--- PROBLEM DESCRIPTION ---
From the data that follows, print exactly the lines starting at the one containing "- **Dependencies**: See requirements below" and ending at the one containing "### Basic Usage"; include both of them and nothing more.

-- INFORMATION SHOWN follows --

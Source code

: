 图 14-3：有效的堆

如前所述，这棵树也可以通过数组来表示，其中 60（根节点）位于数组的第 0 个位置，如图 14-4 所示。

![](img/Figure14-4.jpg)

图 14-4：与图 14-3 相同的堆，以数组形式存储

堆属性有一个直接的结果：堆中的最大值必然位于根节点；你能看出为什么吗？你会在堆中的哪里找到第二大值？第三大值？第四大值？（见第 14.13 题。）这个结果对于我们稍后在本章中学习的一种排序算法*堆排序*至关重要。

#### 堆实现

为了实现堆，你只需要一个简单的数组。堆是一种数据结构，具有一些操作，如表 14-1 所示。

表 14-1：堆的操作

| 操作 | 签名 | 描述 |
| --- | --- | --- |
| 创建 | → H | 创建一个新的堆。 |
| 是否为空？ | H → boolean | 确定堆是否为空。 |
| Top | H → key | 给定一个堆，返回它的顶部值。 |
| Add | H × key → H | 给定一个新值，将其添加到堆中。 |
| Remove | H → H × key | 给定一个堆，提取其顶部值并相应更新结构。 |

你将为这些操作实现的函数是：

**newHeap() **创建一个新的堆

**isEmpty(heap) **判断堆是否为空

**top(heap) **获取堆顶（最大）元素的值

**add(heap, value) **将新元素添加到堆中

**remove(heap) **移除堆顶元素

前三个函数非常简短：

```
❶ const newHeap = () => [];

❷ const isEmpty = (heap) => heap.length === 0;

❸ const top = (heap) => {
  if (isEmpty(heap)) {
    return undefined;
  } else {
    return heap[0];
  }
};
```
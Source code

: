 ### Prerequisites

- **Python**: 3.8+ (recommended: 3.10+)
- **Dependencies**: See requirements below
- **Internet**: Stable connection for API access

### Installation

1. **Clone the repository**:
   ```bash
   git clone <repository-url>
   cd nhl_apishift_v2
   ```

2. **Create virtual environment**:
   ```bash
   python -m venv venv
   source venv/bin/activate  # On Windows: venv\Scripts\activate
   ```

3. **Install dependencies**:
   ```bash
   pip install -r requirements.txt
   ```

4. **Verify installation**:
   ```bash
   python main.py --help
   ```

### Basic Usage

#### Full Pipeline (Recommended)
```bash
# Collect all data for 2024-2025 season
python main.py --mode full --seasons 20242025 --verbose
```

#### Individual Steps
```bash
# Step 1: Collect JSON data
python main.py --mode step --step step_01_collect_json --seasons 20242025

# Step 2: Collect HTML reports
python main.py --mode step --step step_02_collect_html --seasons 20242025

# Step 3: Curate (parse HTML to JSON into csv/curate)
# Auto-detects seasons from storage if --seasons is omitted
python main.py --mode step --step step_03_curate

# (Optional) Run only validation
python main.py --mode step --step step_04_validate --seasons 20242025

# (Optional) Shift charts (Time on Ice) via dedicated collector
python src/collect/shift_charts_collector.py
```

-- INFORMATION SHOWN concluded --

--- RESULT BELOW ---
- **Dependencies**: See requirements below
- **Internet**: Stable connection for API access

### Installation

1. **Clone the repository**:
   ```bash
   git clone <repository-url>
   cd nhl_apishift_v2
   ```

2. **Create virtual environment**:
   ```bash
   python -m venv venv
   source venv/bin/activate  # On Windows: venv\Scripts\activate
   ```

3. **Install dependencies**:
   ```bash
   pip install -r requirements.txt
   ```

4. **Verify installation**:
   ```bash
   python main.py --help
   ```

### Basic Usage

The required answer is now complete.